▶ _Your assignment_:
Drop the pictures and repeat the remaining data exactly.

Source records
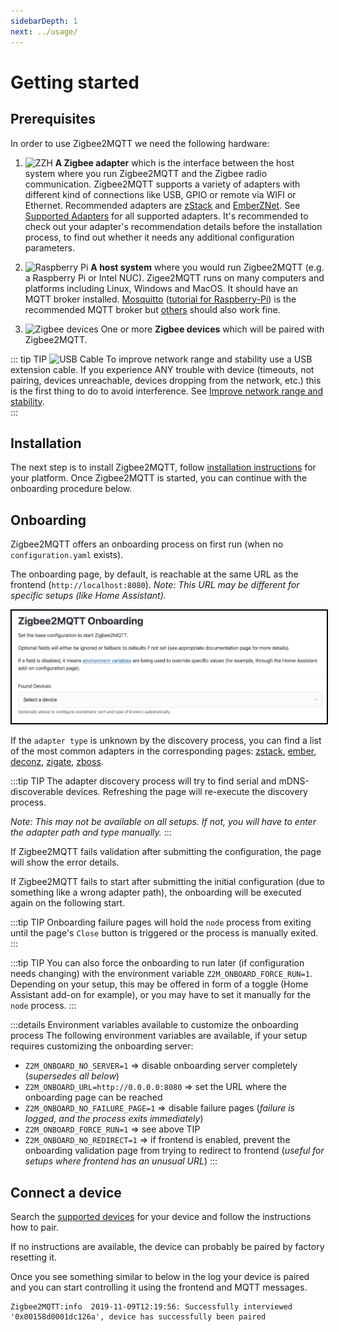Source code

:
 ```yaml
---
sidebarDepth: 1
next: ../usage/
---
```


# Getting started

## Prerequisites

In order to use Zigbee2MQTT we need the following hardware:

1. <img src="../../images/zzh.jpg" title="ZZH" class="float-left" /> **A Zigbee adapter** which is the interface between the host system where you run Zigbee2MQTT and the Zigbee radio
   communication. Zigbee2MQTT supports a variety of adapters with different kind of connections like USB, GPIO or remote via WIFI or Ethernet.
   Recommended adapters are [zStack](../adapters/zstack.md) and [EmberZNet](../adapters/emberznet.md). See [Supported Adapters](../adapters/README.md) for all supported adapters. It's recommended to check out your adapter's recommendation details before the installation process, to find out whether it needs any additional configuration parameters. <br class="clear" />

2. <img src="../../images/pi.jpg" title="Raspberry Pi" class="float-left" /> **A host system** where you would run Zigbee2MQTT (e.g. a Raspberry Pi or Intel NUC). Zigee2MQTT runs on many computers and platforms including Linux, Windows and MacOS. It should have an MQTT broker installed. [Mosquitto](https://www.mosquitto.org/download/) ([tutorial for Raspberry-Pi](https://randomnerdtutorials.com/how-to-install-mosquitto-broker-on-raspberry-pi/)) is the recommended MQTT broker but [others](https://mqtt.org/software/) should also work fine. <br class="clear" />

3. <img src="../../images/xiaomi_sensors.jpg" title="Zigbee devices" class="float-left" /> One or more **Zigbee devices** which will be paired with Zigbee2MQTT. <br class="clear" />

::: tip TIP
<img alt="USB Cable" src="../../images/usb_extension_cable.jpg" class="float-left" /> To improve network range and stability use a USB extension cable. If you experience ANY trouble with device (timeouts, not pairing, devices unreachable, devices dropping from the network, etc.) this is the first thing to do to avoid interference.
See [Improve network range and stability](../../advanced/zigbee/02_improve_network_range_and_stability.md). <br class="clear" />
:::

## Installation

The next step is to install Zigbee2MQTT, follow [installation instructions](../installation/) for your platform. Once Zigbee2MQTT is started, you can continue with the onboarding procedure below.

## Onboarding

Zigbee2MQTT offers an onboarding process on first run (when no `configuration.yaml` exists).

The onboarding page, by default, is reachable at the same URL as the frontend (`http://localhost:8080`). _Note: This URL may be different for specific setups (like Home Assistant)._

<img src="../../images/onboarding.png" alt="Onboarding" style="border: 2px solid black;">

If the `adapter type` is unknown by the discovery process, you can find a list of the most common adapters in the corresponding pages: [zstack](../adapters/zstack.md), [ember](../adapters/emberznet.md), [deconz](../adapters/deconz.md), [zigate](../adapters/zigate.md), [zboss](../adapters/zboss.md).

:::tip TIP
The adapter discovery process will try to find serial and mDNS-discoverable devices.
Refreshing the page will re-execute the discovery process.

_Note: This may not be available on all setups. If not, you will have to enter the adapter path and type manually._
:::

If Zigbee2MQTT fails validation after submitting the configuration, the page will show the error details.

If Zigbee2MQTT fails to start after submitting the initial configuration (due to something like a wrong adapter path), the onboarding will be executed again on the following start.

:::tip TIP
Onboarding failure pages will hold the `node` process from exiting until the page's `Close` button is triggered or the process is manually exited.
:::

:::tip TIP
You can also force the onboarding to run later (if configuration needs changing) with the environment variable `Z2M_ONBOARD_FORCE_RUN=1`.
Depending on your setup, this may be offered in form of a toggle (Home Assistant add-on for example), or you may have to set it manually for the `node` process.
:::

:::details Environment variables available to customize the onboarding process
The following environment variables are available, if your setup requires customizing the onboarding server:

- `Z2M_ONBOARD_NO_SERVER=1` => disable onboarding server completely (_supersedes all below_)
- `Z2M_ONBOARD_URL=http://0.0.0.0:8080` => set the URL where the onboarding page can be reached
- `Z2M_ONBOARD_NO_FAILURE_PAGE=1` => disable failure pages (_failure is logged, and the process exits immediately_)
- `Z2M_ONBOARD_FORCE_RUN=1` => see above TIP
- `Z2M_ONBOARD_NO_REDIRECT=1` => if frontend is enabled, prevent the onboarding validation page from trying to redirect to frontend (_useful for setups where frontend has an unusual URL_)
  :::

## Connect a device

Search the [supported devices](../../supported-devices/) for your device and follow the instructions how to pair.

If no instructions are available, the device can probably be paired by factory resetting it.

Once you see something similar to below in the log your device is paired and you can start controlling it using the frontend and MQTT messages.

```
Zigbee2MQTT:info  2019-11-09T12:19:56: Successfully interviewed '0x00158d0001dc126a', device has successfully been paired
```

▶ _Answer box_:
Source code

:
 ```yaml
---
sidebarDepth: 1
next: ../usage/
---
```


# Getting started

## Prerequisites

In order to use Zigbee2MQTT we need the following hardware:

1. <img src="../../images/zzh.jpg" title="ZZH" class="float-left" /> **A Zigbee adapter** which is the interface between the host system where you run Zigbee2MQTT and the Zigbee radio
   communication. Zigbee2MQTT supports a variety of adapters with different kind of connections like USB, GPIO or remote via WIFI or Ethernet.
   Recommended adapters are [zStack](../adapters/zstack.md) and [EmberZNet](../adapters/emberznet.md). See [Supported Adapters](../adapters/README.md) for all supported adapters. It's recommended to check out your adapter's recommendation details before the installation process, to find out whether it needs any additional configuration parameters. <br class="clear" />

2. <img src="../../images/pi.jpg" title="Raspberry Pi" class="float-left" /> **A host system** where you would run Zigbee2MQTT (e.g. a Raspberry Pi or Intel NUC). Zigee2MQTT runs on many computers and platforms including Linux, Windows and MacOS. It should have an MQTT broker installed. [Mosquitto](https://www.mosquitto.org/download/) ([tutorial for Raspberry-Pi](https://randomnerdtutorials.com/how-to-install-mosquitto-broker-on-raspberry-pi/)) is the recommended MQTT broker but [others](https://mqtt.org/software/) should also work fine. <br class="clear" />

3. <img src="../../images/xiaomi_sensors.jpg" title="Zigbee devices" class="float-left" /> One or more **Zigbee devices** which will be paired with Zigbee2MQTT. <br class="clear" />

::: tip TIP
<img alt="USB Cable" src="../../images/usb_extension_cable.jpg" class="float-left" /> To improve network range and stability use a USB extension cable. If you experience ANY trouble with device (timeouts, not pairing, devices unreachable, devices dropping from the network, etc.) this is the first thing to do to avoid interference.
See [Improve network range and stability](../../advanced/zigbee/02_improve_network_range_and_stability.md). <br class="clear" />
:::

## Installation

The next step is to install Zigbee2MQTT, follow [installation instructions](../installation/) for your platform. Once Zigbee2MQTT is started, you can continue with the onboarding procedure below.

## Onboarding

Zigbee2MQTT offers an onboarding process on first run (when no `configuration.yaml` exists).

The onboarding page, by default, is reachable at the same URL as the frontend (`http://localhost:8080`). _Note: This URL may be different for specific setups (like Home Assistant)._

<img src="../../images/onboarding.png" alt="Onboarding" style="border: 2px solid black;">

If the `adapter type` is unknown by the discovery process, you can find a list of the most common adapters in the corresponding pages: [zstack](../adapters/zstack.md), [ember](../adapters/emberznet.md), [deconz](../adapters/deconz.md), [zigate](../adapters/zigate.md), [zboss](../adapters/zboss.md).

:::tip TIP
The adapter discovery process will try to find serial and mDNS-discoverable devices.
Refreshing the page will re-execute the discovery process.

_Note: This may not be available on all setups. If not, you will have to enter the adapter path and type manually._
:::

If Zigbee2MQTT fails validation after submitting the configuration, the page will show the error details.

If Zigbee2MQTT fails to start after submitting the initial configuration (due to something like a wrong adapter path), the onboarding will be executed again on the following start.

:::tip TIP
Onboarding failure pages will hold the `node` process from exiting until the page's `Close` button is triggered or the process is manually exited.
:::

:::tip TIP
You can also force the onboarding to run later (if configuration needs changing) with the environment variable `Z2M_ONBOARD_FORCE_RUN=1`.
Depending on your setup, this may be offered in form of a toggle (Home Assistant add-on for example), or you may have to set it manually for the `node` process.
:::

:::details Environment variables available to customize the onboarding process
The following environment variables are available, if your setup requires customizing the onboarding server:

- `Z2M_ONBOARD_NO_SERVER=1` => disable onboarding server completely (_supersedes all below_)
- `Z2M_ONBOARD_URL=http://0.0.0.0:8080` => set the URL where the onboarding page can be reached
- `Z2M_ONBOARD_NO_FAILURE_PAGE=1` => disable failure pages (_failure is logged, and the process exits immediately_)
- `Z2M_ONBOARD_FORCE_RUN=1` => see above TIP
- `Z2M_ONBOARD_NO_REDIRECT=1` => if frontend is enabled, prevent the onboarding validation page from trying to redirect to frontend (_useful for setups where frontend has an unusual URL_)
  :::

## Connect a device

Search the [supported devices](../../supported-devices/) for your device and follow the instructions how to pair.

If no instructions are available, the device can probably be paired by factory resetting it.

Once you see something similar to below in the log your device is paired and you can start controlling it using the frontend and MQTT messages.

```
Zigbee2MQTT:info  2019-11-09T12:19:56: Successfully interviewed '0x00158d0001dc126a', device has successfully been paired
```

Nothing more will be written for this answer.